INPUT DATA |
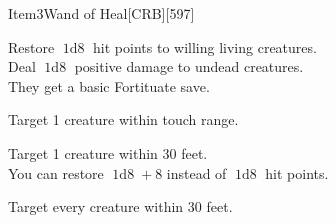 

\begin{card}{Item}{3}{Wand of Heal}[CRB][597]



Restore \(\operatorname{1d8}\) hit points to willing living creatures.\\
Deal \(\operatorname{1d8}\) positive damage to undead creatures.\\
They get a basic Fortituate save.


Target 1 creature within touch range.


Target 1 creature within 30 feet.\\
You can restore \(\operatorname{1d8}+8\) instead of \(\operatorname{1d8}\) hit points.



Target every creature within 30 feet.
\end{card}
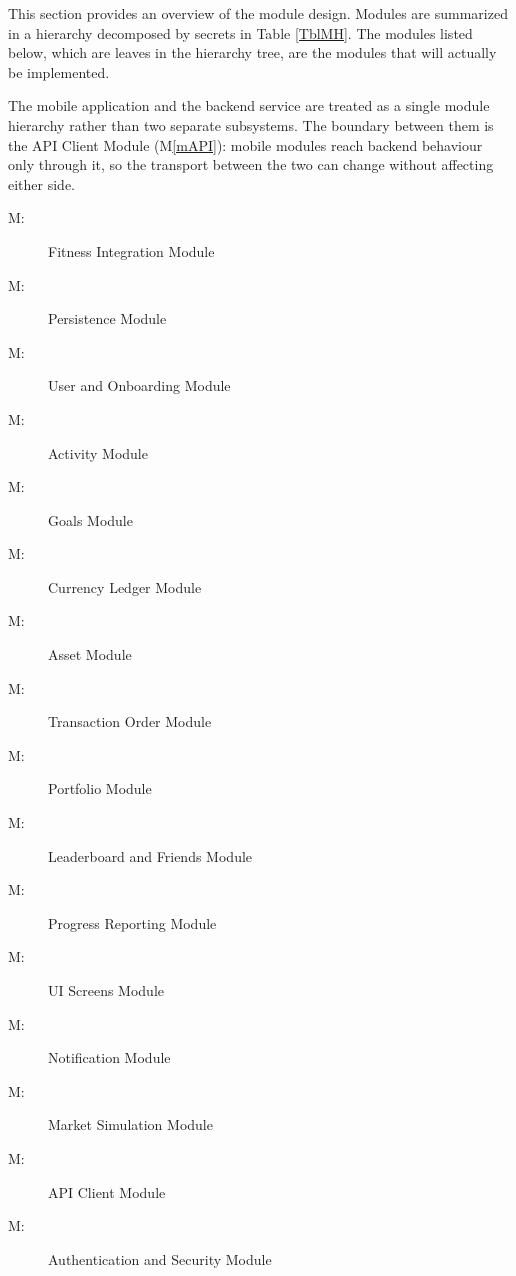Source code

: \documentclass[12pt, titlepage]{article}
\newcounter{mnum}
\newcommand{\mthemnum}{M\themnum}
\newcommand{\mref}[1]{M\ref{#1}}
\begin{document}
This section provides an overview of the module design. Modules are summarized
in a hierarchy decomposed by secrets in Table \ref{TblMH}. The modules listed
below, which are leaves in the hierarchy tree, are the modules that will
actually be implemented.

The mobile application and the backend service are treated as a single module
hierarchy rather than two separate subsystems. The boundary between them is the
API Client Module (\mref{mAPI}): mobile modules reach backend behaviour only
through it, so the transport between the two can change without affecting
either side.

\begin{description}
\item [ \mthemnum \label{mFI}:] Fitness Integration Module
\item [ \mthemnum \label{mPer}:] Persistence Module
\item [ \mthemnum \label{mUser}:] User and Onboarding Module
\item [ \mthemnum \label{mAct}:] Activity Module
\item [ \mthemnum \label{mGoal}:] Goals Module
\item [ \mthemnum \label{mCur}:] Currency Ledger Module
\item [ \mthemnum \label{mAsset}:] Asset Module
\item [ \mthemnum \label{mPurch}:] Transaction Order Module
\item [ \mthemnum \label{mPort}:] Portfolio Module
\item [ \mthemnum \label{mLead}:] Leaderboard and Friends Module
\item [ \mthemnum \label{mProg}:] Progress Reporting Module
\item [ \mthemnum \label{mUI}:] UI Screens Module
\item [ \mthemnum \label{mNoti}:] Notification Module
\item [ \mthemnum \label{mMkt}:] Market Simulation Module
\item [ \mthemnum \label{mAPI}:] API Client Module
\item [ \mthemnum \label{mAuth}:] Authentication and Security Module
\end{description}
\end{document}
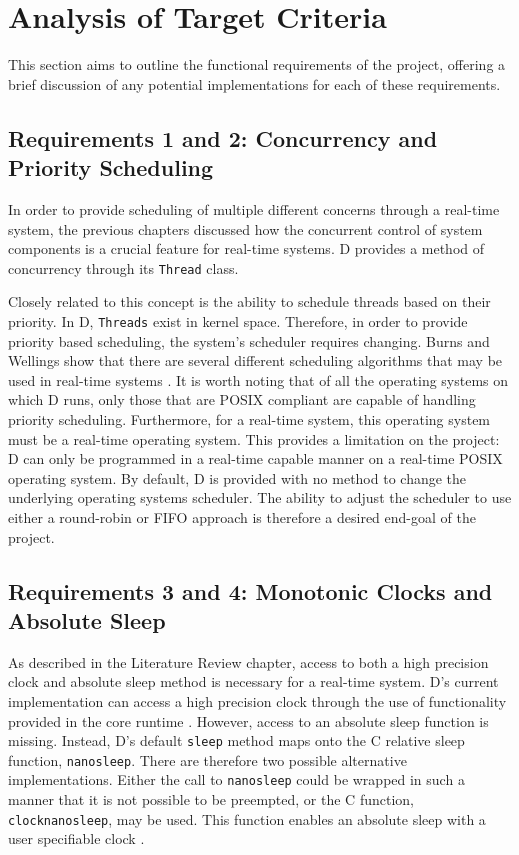 \section{Analysis of Target Criteria} 
This section aims to outline the functional requirements of the project,
offering a brief discussion of any potential implementations for each of these 
requirements. 

\subsection{Requirements 1 and 2: Concurrency and Priority Scheduling} %
In order to provide scheduling of multiple different concerns through a
real-time system, the previous chapters discussed how the concurrent control of
system components is a crucial feature for real-time systems. D provides a
method of concurrency through its \texttt{Thread} class. 
\par\bigskip\noindent
Closely related to this concept is the ability to schedule threads based on
their priority. In D, \texttt{Threads} exist in kernel space. Therefore, in order to
provide priority based scheduling, the system's scheduler requires changing. Burns
and Wellings show that there are several different scheduling algorithms that
may be used in real-time systems \cite{real-time-systems}. It is worth noting
that of all the operating systems on which D runs, only those that are POSIX
compliant are capable of handling priority scheduling. Furthermore, for a
real-time system, this operating system must be a real-time operating system.
This provides a limitation on the project: D can only be programmed in a real-time
capable manner on a real-time POSIX operating system. 
By default, D is provided with no method to change the underlying operating
systems scheduler. 
The ability to adjust the scheduler to use either a round-robin or FIFO approach 
is therefore a desired end-goal of the project.

\subsection{Requirements 3 and 4: Monotonic Clocks and Absolute Sleep} 
As described in the Literature Review chapter, access to both a high precision
clock and absolute sleep method is necessary for a real-time system. D's
current implementation can access a high precision clock through the use of
functionality provided in the core runtime \cite{dlang-core-time}. However,
access to an absolute sleep function is missing. Instead, D's default
\texttt{sleep}
method maps onto the C relative sleep function, \texttt{nanosleep}. There are
therefore two possible alternative implementations. Either the call to
\texttt{nanosleep} could be wrapped in such a manner that it is not possible to be preempted, 
or the C function, \texttt{clock\textunderscore{}nanosleep}, may be used. This function enables 
an absolute sleep with a user specifiable clock \cite{clock-nanosleep}. 

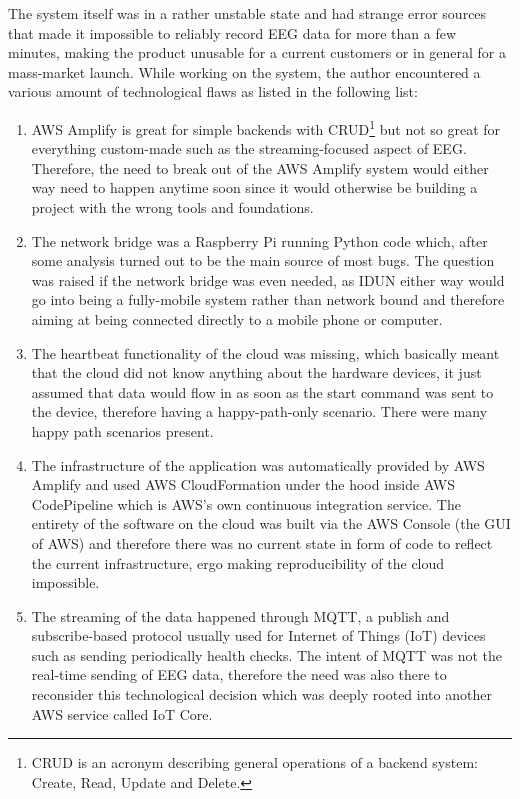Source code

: The system itself was in a rather unstable state and had strange error sources that made it impossible to reliably record EEG data for more than a few minutes, making the product unusable for a current customers or in general for a mass-market launch. While working on the system, the author encountered a various amount of technological flaws as listed in the following list:

\begin{enumerate}
  \item AWS Amplify is great for simple backends with CRUD\footnote{CRUD is an acronym describing general operations of a backend system: Create, Read, Update and Delete.} but not so great for everything custom-made such as the streaming-focused aspect of EEG. Therefore, the need to break out of the AWS Amplify system would either way need to happen anytime soon since it would otherwise be building a project with the wrong tools and foundations.
  \item The network bridge was a Raspberry Pi running Python code which, after some analysis turned out to be the main source of most bugs. The question was raised if the network bridge was even needed, as IDUN either way would go into being a fully-mobile system rather than network bound and therefore aiming at being connected directly to a mobile phone or computer.
  \item The heartbeat functionality of the cloud was missing, which basically meant that the cloud did not know anything about the hardware devices, it just assumed that data would flow in as soon as the start command was sent to the device, therefore having a happy-path-only scenario. There were many happy path scenarios present.
   \item The infrastructure of the application was automatically provided by AWS Amplify and used AWS CloudFormation under the hood inside AWS CodePipeline which is AWS's own continuous integration service. The entirety of the software on the cloud was built via the AWS Console (the GUI of AWS) and therefore there was no current state in form of code to reflect the current infrastructure, ergo making reproducibility of the cloud impossible.
   \item The streaming of the data happened through MQTT, a publish and subscribe-based protocol usually used for Internet of Things (IoT) devices such as sending periodically health checks. The intent of MQTT was not the real-time sending of EEG data, therefore the need was also there to reconsider this technological decision which was deeply rooted into another AWS service called IoT Core.

\end{enumerate}
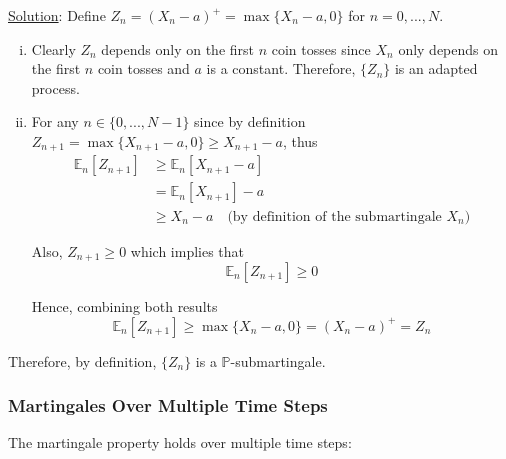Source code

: \documentclass[12pt]{article}
\renewcommand{\P}{\mathbb P}
\newcommand{\E}{\mathbb E}
\begin{document}
\underline{Solution}: Define $Z_n = (X_n - a)^+ = \max \{X_n - a, 0\}$ for $n = 0,..., N$.
\begin{enumerate}[(i)]
	\item Clearly $Z_n$ depends only on the first $n$ coin tosses since $X_n$ only depends on the first $n$ coin tosses and $a$ is a constant. Therefore, $\{Z_n\}$ is an adapted process.
	\item For any $n \in \{0, ..., N - 1\}$ since by definition $Z_{n + 1} = \max \{X_{n + 1} - a, 0 \} \geq X_{n + 1} - a$, thus
	\begin{align*}
		\E_n[Z_{n + 1}] &\geq \E_n[X_{n + 1} - a] \\
		&= \E_n[X_{n + 1}] - a \\
		&\geq X_n - a \quad \text{(by definition of the submartingale } X_n)	
	\end{align*}
	
	Also, $Z_{n + 1} \geq 0$ which implies that
	\begin{equation*}
		\E_n[Z_{n + 1}] \geq 0
	\end{equation*}
	
	Hence, combining both results
	\begin{equation*}
		\E_n[Z_{n + 1}] \geq \max \{ X_n - a, 0 \} = (X_n - a)^+ = Z_n
	\end{equation*}
\end{enumerate}

Therefore, by definition, $\{Z_n\}$ is a $\P$-submartingale.

\subsubsection{Martingales Over Multiple Time Steps}

The martingale property holds over multiple time steps:
\end{document}
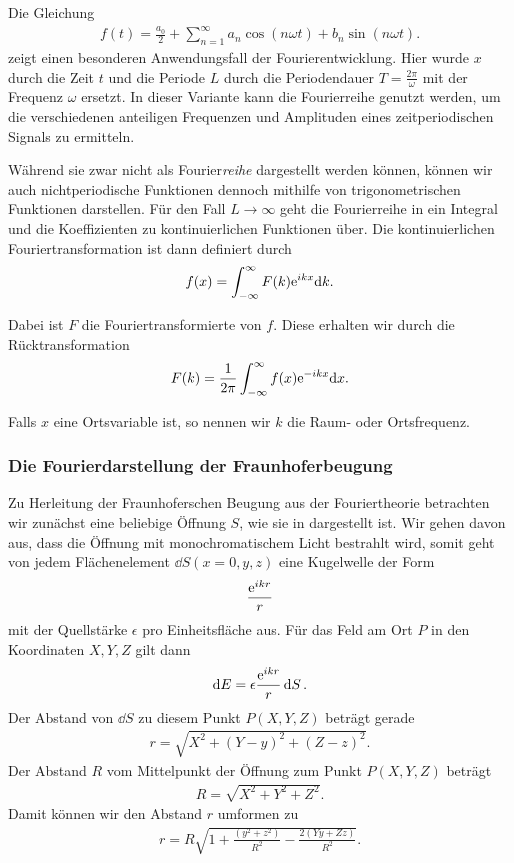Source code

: Die Gleichung
\begin{align}
  f(t) = \frac{a_0}{2} + \sum_{n=1}^{\infty} a_n \cos(n\omega t) + b_n \sin(n\omega t).
\end{align}
zeigt einen besonderen Anwendungsfall der Fourierentwicklung. Hier wurde $x$ durch die Zeit $t$ und die Periode $L$ durch die Periodendauer $T = \frac{2\pi}{\omega}$ mit der Frequenz $\omega$ ersetzt. In dieser Variante kann die Fourierreihe genutzt werden, um die verschiedenen anteiligen Frequenzen und Amplituden eines zeitperiodischen Signals zu ermitteln.

Während sie zwar nicht als Fourier\textit{reihe} dargestellt werden können, können wir auch nichtperiodische Funktionen dennoch mithilfe von trigonometrischen Funktionen darstellen. Für den Fall $L\to\infty$ geht die Fourierreihe in ein Integral und die Koeffizienten zu kontinuierlichen Funktionen über. Die kontinuierlichen Fouriertransformation ist dann definiert durch
\begin{align}
  f(x) = \int_{-\infty}^{\infty} F(k) \text{e}^{ikx} \dd k.
\end{align}

Dabei ist $F$ die Fouriertransformierte von $f$. Diese erhalten wir durch die Rücktransformation
\begin{align}
  F(k) = \frac{1}{2\pi} \int_{-\infty}^{\infty} f(x) \text{e}^{-ikx} \dd x.
\end{align}

Falls $x$ eine Ortsvariable ist, so nennen wir $k$ die Raum- oder Ortsfrequenz.

\subsubsection*{Die Fourierdarstellung der Fraunhoferbeugung}

Zu Herleitung der Fraunhoferschen Beugung aus der Fouriertheorie betrachten wir zunächst eine beliebige Öffnung $S$, wie sie in  dargestellt ist. Wir gehen davon aus, dass die Öffnung mit monochromatischem Licht bestrahlt wird, somit geht von jedem Flächenelement $\dd{S}(x = 0, y, z)$ eine Kugelwelle der Form 
\begin{align}
  \frac{\text{e}^{ikr}}{r}
\end{align}
mit der Quellstärke $\epsilon$ pro Einheitsfläche aus. Für das Feld am Ort $P$ in den Koordinaten $X,Y,Z$ gilt dann
\begin{align}
  \dd{E} = \epsilon \frac{\text{e}^{ikr}}{r} \dd{S}. \label{eq:dE_bei_P}
\end{align}
Der Abstand von $\dd{S}$ zu diesem Punkt $P(X,Y,Z)$ beträgt gerade
\begin{align}
  r = \sqrt{X^2 + (Y - y)^2 + (Z - z)^2}.
\end{align}
Der Abstand $R$ vom Mittelpunkt der Öffnung zum Punkt $P(X,Y,Z)$ beträgt
\begin{align}
  R = \sqrt{X^2 + Y^2 + Z^2}.
\end{align}
Damit können wir den Abstand $r$ umformen zu
\begin{align}
  r = R\sqrt{1 + \frac{(y^2 + z^2)}{R^2} - \frac{2 (Yy + Zz)}{R^2}}.
\end{align}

WORK ORDER | Go through the data and count every line where the word "article" appears. Give only that count.

OUTPUT BELOW | 2